Source data:
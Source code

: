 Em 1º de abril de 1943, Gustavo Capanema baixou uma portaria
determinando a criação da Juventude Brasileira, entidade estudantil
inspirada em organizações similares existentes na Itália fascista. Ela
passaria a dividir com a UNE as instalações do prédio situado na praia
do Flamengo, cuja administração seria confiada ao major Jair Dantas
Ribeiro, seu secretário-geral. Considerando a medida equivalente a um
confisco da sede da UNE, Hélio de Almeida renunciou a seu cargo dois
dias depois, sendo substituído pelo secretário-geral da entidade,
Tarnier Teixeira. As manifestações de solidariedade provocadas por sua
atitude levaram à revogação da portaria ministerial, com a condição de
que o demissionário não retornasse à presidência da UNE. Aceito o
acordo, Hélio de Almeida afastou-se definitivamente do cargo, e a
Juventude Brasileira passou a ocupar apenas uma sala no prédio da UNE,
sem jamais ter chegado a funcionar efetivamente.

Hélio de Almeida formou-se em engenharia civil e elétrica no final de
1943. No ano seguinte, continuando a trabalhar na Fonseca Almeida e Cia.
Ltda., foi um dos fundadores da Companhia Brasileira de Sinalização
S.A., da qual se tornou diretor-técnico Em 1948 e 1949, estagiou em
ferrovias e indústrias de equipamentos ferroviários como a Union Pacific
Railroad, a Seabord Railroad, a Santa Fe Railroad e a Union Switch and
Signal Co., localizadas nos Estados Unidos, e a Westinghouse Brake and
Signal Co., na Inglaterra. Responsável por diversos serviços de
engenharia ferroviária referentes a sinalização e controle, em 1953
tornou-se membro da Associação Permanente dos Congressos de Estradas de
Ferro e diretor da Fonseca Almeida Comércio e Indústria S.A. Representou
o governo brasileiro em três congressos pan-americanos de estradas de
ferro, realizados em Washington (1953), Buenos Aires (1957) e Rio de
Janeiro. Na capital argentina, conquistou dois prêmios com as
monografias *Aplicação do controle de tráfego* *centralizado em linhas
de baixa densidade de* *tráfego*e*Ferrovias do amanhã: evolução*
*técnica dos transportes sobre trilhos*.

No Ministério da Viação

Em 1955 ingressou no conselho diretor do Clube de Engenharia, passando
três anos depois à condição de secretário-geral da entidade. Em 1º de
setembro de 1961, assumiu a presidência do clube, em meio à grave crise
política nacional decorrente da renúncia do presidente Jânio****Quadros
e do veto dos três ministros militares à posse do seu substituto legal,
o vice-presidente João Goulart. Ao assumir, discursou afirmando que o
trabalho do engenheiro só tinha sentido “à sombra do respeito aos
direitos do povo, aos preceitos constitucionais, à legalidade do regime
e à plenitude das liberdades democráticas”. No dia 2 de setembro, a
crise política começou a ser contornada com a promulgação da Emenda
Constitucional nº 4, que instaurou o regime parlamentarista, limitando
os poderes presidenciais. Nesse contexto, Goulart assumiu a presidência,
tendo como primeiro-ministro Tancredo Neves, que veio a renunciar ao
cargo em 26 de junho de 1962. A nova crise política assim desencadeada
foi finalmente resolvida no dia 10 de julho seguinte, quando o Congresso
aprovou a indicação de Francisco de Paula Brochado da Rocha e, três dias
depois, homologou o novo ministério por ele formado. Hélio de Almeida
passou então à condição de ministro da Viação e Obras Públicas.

§ Work task:
Set down exactly what runs from the line with "Em 1955 ingressou" to the last line of the data above, including both of those lines and no others.

§ Solution to this exercise:
Em 1955 ingressou no conselho diretor do Clube de Engenharia, passando
três anos depois à condição de secretário-geral da entidade. Em 1º de
setembro de 1961, assumiu a presidência do clube, em meio à grave crise
política nacional decorrente da renúncia do presidente Jânio****Quadros
e do veto dos três ministros militares à posse do seu substituto legal,
o vice-presidente João Goulart. Ao assumir, discursou afirmando que o
trabalho do engenheiro só tinha sentido “à sombra do respeito aos
direitos do povo, aos preceitos constitucionais, à legalidade do regime
e à plenitude das liberdades democráticas”. No dia 2 de setembro, a
crise política começou a ser contornada com a promulgação da Emenda
Constitucional nº 4, que instaurou o regime parlamentarista, limitando
os poderes presidenciais. Nesse contexto, Goulart assumiu a presidência,
tendo como primeiro-ministro Tancredo Neves, que veio a renunciar ao
cargo em 26 de junho de 1962. A nova crise política assim desencadeada
foi finalmente resolvida no dia 10 de julho seguinte, quando o Congresso
aprovou a indicação de Francisco de Paula Brochado da Rocha e, três dias
depois, homologou o novo ministério por ele formado. Hélio de Almeida
passou então à condição de ministro da Viação e Obras Públicas.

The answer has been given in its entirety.